Click Analyze, Regression, Linear. Select Quadriceps strength into Dependent and Height and Age into Independents(s). Now click Plots.

I did not actually do these plots in the lecture (my mistake), but we did them for the simple linear regression in Questions 5 and 6 in Week 9. The only difference is that we cannot plot the residuals against the predictor, because there is more than one. We plot against the value predicted by the regression equation instead.

To plot residuals against predicted values we need to put one of the residuals variables into Y and one of the predicted variables into X. ZPRED and ZRESID are standardised, i.e. made to have mean zero and standard deviation one.
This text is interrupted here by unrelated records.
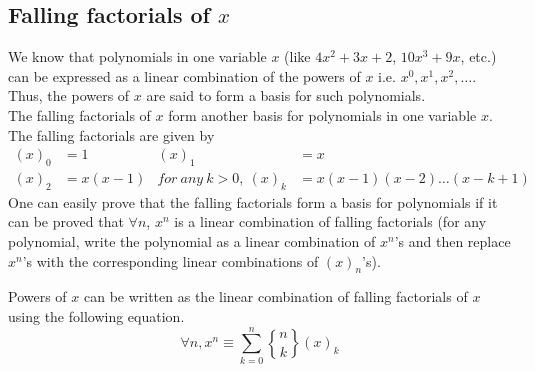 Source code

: \subsection{Falling factorials of $x$}
We know that polynomials in one variable $x$ (like $4x^2+3x+2$, $10x^3+9x$, etc.) can be expressed as a linear combination of the powers of $x$ i.e. $x^0,x^1,x^2,\ldots$. Thus, the powers of $x$ are said to form a basis for such polynomials. \\
    The falling factorials of $x$ form another basis for polynomials in one variable $x$. The falling factorials are given by
    \begin{align*}
        (x)_0 &= 1 &
        (x)_1 &= x\\
        (x)_2 &= x(x-1) &
        for~ any~k > 0,~ (x)_k &= x(x-1)(x-2)\ldots(x-k+1) 
    \end{align*}
    One can easily prove that the falling factorials form a basis for polynomials if it can be proved that $\forall n$, $x^n$ is a linear combination of falling factorials (for any polynomial, write the polynomial as a linear combination of $x^n$'s and then replace $x^n$'s with the corresponding linear combinations of $(x)_n$'s).
\begin{theorem}Powers of $x$ can be written as the linear combination of falling factorials of $x$ using the following equation.
    $$\forall n, x^n \equiv \sum_{k=0}^n {n \brace k} (x)_k$$
\end{theorem}    
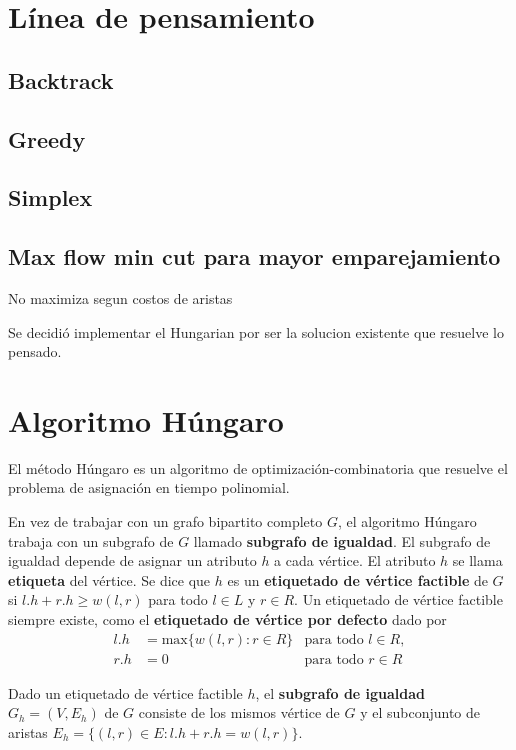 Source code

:\documentclass[10pt]{article} %
\begin{document}
	\section{L\'inea de pensamiento}
	\subsection{Backtrack}
	\subsection{Greedy}
	\subsection{Simplex}
	\subsection{Max flow min cut para mayor emparejamiento}
	No maximiza segun costos de aristas
	
	Se decidi\'o implementar el Hungarian por ser la solucion existente que resuelve lo pensado. 
	
	
	
	
 
	\section{Algoritmo H\'ungaro}
	
	El método Húngaro es un algoritmo de optimización-combinatoria que resuelve el problema de asignación en tiempo polinomial.
	
	En vez de trabajar con un grafo bipartito completo $G$, el algoritmo H\'ungaro trabaja con un subgrafo de $G$ llamado \textbf{subgrafo de igualdad}. El subgrafo de igualdad depende de asignar un atributo $h$ a cada v\'ertice. El atributo $h$ se llama \textbf{etiqueta} del v\'ertice. Se dice que $h$ es un \textbf{etiquetado de vértice factible} de $G$ si $l.h + r.h \geq w(l,r)$ para todo $l \in L$ y $r \in R$. Un etiquetado de v\'ertice factible siempre existe, como el \textbf{etiquetado de v\'ertice por defecto} dado por
	\begin{align}
		\label{eq:defecto}
		l.h &= \text{max} \{w(l,r):r \in R\} &\text{para todo } l \in R,\\
		r.h &= 0 &\text{para todo } r \in R 
	\end{align}

	Dado un etiquetado de v\'ertice factible $h$, el \textbf{subgrafo de igualdad} $G_h = (V, E_h)$ de $G$ consiste de los mismos v\'ertice de $G$ y el subconjunto de aristas $E_h = \{(l,r) \in E: l.h + r.h = w(l,r)\}$.
	
\end{document}
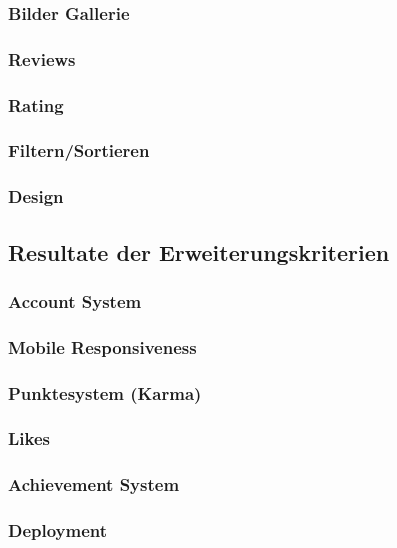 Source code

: \subsubsection*{Bilder Gallerie}
\subsubsection*{Reviews}
\subsubsection*{Rating}
\subsubsection*{Filtern/Sortieren}
\subsubsection*{Design}

\subsection{Resultate der Erweiterungskriterien}

\subsubsection*{Account System}
\subsubsection*{Mobile Responsiveness}
\subsubsection*{Punktesystem (Karma)}
\subsubsection*{Likes}
\subsubsection*{Achievement System}
\subsubsection*{Deployment}







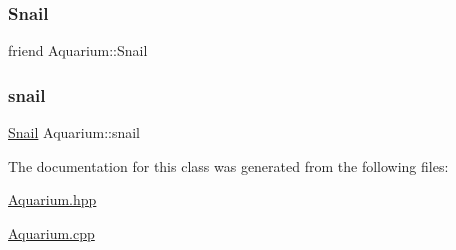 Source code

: \subsubsection{\texorpdfstring{Snail}{Snail}}
{\footnotesize\ttfamily friend Aquarium\+::\+Snail\hspace{0.3cm}{\ttfamily [private]}}

\mbox{\label{class_aquarium_a031f639386ae1f30bda7d97f75781b17}} 
\subsubsection{\texorpdfstring{snail}{snail}}
{\footnotesize\ttfamily \mbox{\hyperlink{class_snail}{Snail}} Aquarium\+::snail}



The documentation for this class was generated from the following files\+:\begin{DoxyCompactItemize}
\item 
\mbox{\hyperlink{_aquarium_8hpp}{Aquarium.\+hpp}}\item 
\mbox{\hyperlink{_aquarium_8cpp}{Aquarium.\+cpp}}\end{DoxyCompactItemize}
ADJPRED and DRESID are in the original units, the natural predicted strength in newtons and the difference of the observed and predicted strength in newtons.

I chose the natural units, so put *ADJPRED into X: and *DRESID into Y:. I also clicked Histogram and Normal probability plot. Click Continue. Click OK.

You will get five tables of output, then three graphs. I have edited these to make them easier to read on screen.

The histogram has too many intervals for only 41 observations, so we can make the intervals larger:

The distribution is a bit skew to the left, but not much. The Normal plot also has a bit of a curve in it. The Normal plot is of the P-P type, rather than the Q-Q type, but the interpretation is the same. A curve towards less steep indicates negative skewness.

The plot of residual against predicted shows a possible relationship, with residuals being smaller at the ends and bigger in the middle. The model does not appear to be a very good fit to the data.